Message boards : ATLAS application : Very long tasks in the queue
Message board moderation

To post messages, you must log in.

1 · 2 · 3 · 4 . . . 6 · Next

AuthorMessage
David Cameron
Project administrator
Project developer
Project scientist

Send message
Joined: 13 May 14
Posts: 154
Credit: 3,472,372
RAC: 879
Message 29276 - Posted: 14 Mar 2017, 21:47:58 UTC

The current ATLAS tasks process 100 events, but as an experiment we have sent some tasks with 1000 events. We would like to see if it's possible to run tasks like these on ATLAS@Home because this is the same number of events each task processes on the ATLAS grid.

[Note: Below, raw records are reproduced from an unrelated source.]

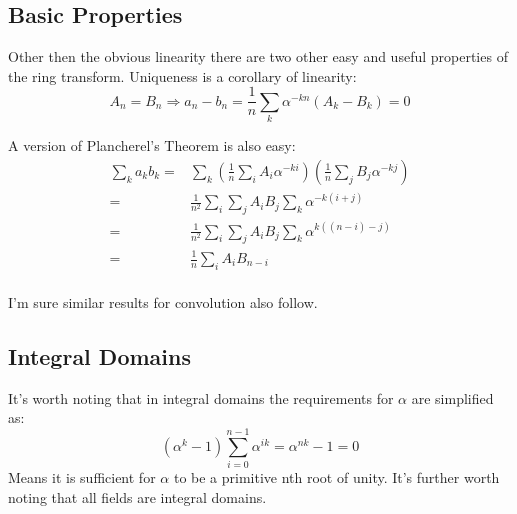\subsection{Basic Properties}
Other then the obvious linearity there are two other easy and useful properties of the ring transform.
Uniqueness is a corollary of linearity:
\[A_n=B_n \Rightarrow a_n-b_n = \frac{1}{n}\sum_k\alpha^{-kn}(A_k-B_k) = 0\]

A version of Plancherel's Theorem is also easy:
\begin{equation*}
\begin{aligned}
	\sum_k a_kb_k =& \sum_k \left(\frac{1}{n}\sum_iA_i\alpha^{-ki}\right) \left(\frac{1}{n}\sum_jB_j\alpha^{-kj}\right) \\
	=&  \frac{1}{n^2}\sum_i\sum_jA_iB_j \sum_k\alpha^{-k(i+j)}  \\
	=&  \frac{1}{n^2}\sum_i\sum_jA_iB_j \sum_k\alpha^{k((n-i)-j)}  \\
	=&  \frac{1}{n}\sum_iA_iB_{n-i}  \\
\end{aligned}
\end{equation*}

I'm sure similar results for convolution also follow.

\subsection{Integral Domains}
It's worth noting that in integral domains the requirements for $\alpha$ are simplified as:
\[(\alpha^k-1)\sum_{i=0}^{n-1}\alpha^{ik} = \alpha^{nk}-1 = 0\]
Means it is sufficient for $\alpha$ to be a primitive nth root of unity.
It's further worth noting that all fields are integral domains.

It would make things a lot easier if the same tasks could run on ATLAS@Home as on the rest of the ATLAS grid.

These tasks will run 10 times longer than the other tasks and will generate an output file 10 times as large (500MB), so this may be an issue for those of you with low upload bandwidth. The advantage is that the initial download of 200MB is the same. Obviously using more cores will be better for these tasks, so they finish in a reasonable time.

To know if you are running one of these tasks and that it's not a regular "longrunner" you can check the stderr.txt in the slots directory - if it shows "Starting ATLAS job. (PandaID=xxx taskID: taskID=10959636)" then you got one. The regular tasks have taskID=10947180.

Please let us know your opinion in general about the length and data in/out requirements of ATLAS tasks. They are usually much shorter than the other vbox LHC projects - is this a good thing or would you prefer more consistency among the projects?
ID: 29276 · Report as offensive     Reply Quote
Profile HerveUAE
Avatar

Send message
Joined: 18 Dec 16
Posts: 120
Credit: 7,224,211
RAC: 3,941
Message 29281 - Posted: 15 Mar 2017, 1:59:09 UTC

We would like to see if it's possible to run tasks like these on ATLAS@Home

David, will these tasks be run both at ATLAS@Home and LHC@Home, or only at ATLAS@Home?
We are the product of random evolution.
ID: 29281 · Report as offensive     Reply Quote
David Cameron
Project administrator
Project developer
Project scientist

Send message
Joined: 13 May 14
Posts: 154
Credit: 3,472,372
RAC: 879
Message 29284 - Posted: 15 Mar 2017, 8:28:56 UTC - in response to Message 29281.  

We would like to see if it's possible to run tasks like these on ATLAS@Home

David, will these tasks be run both at ATLAS@Home and LHC@Home, or only at ATLAS@Home?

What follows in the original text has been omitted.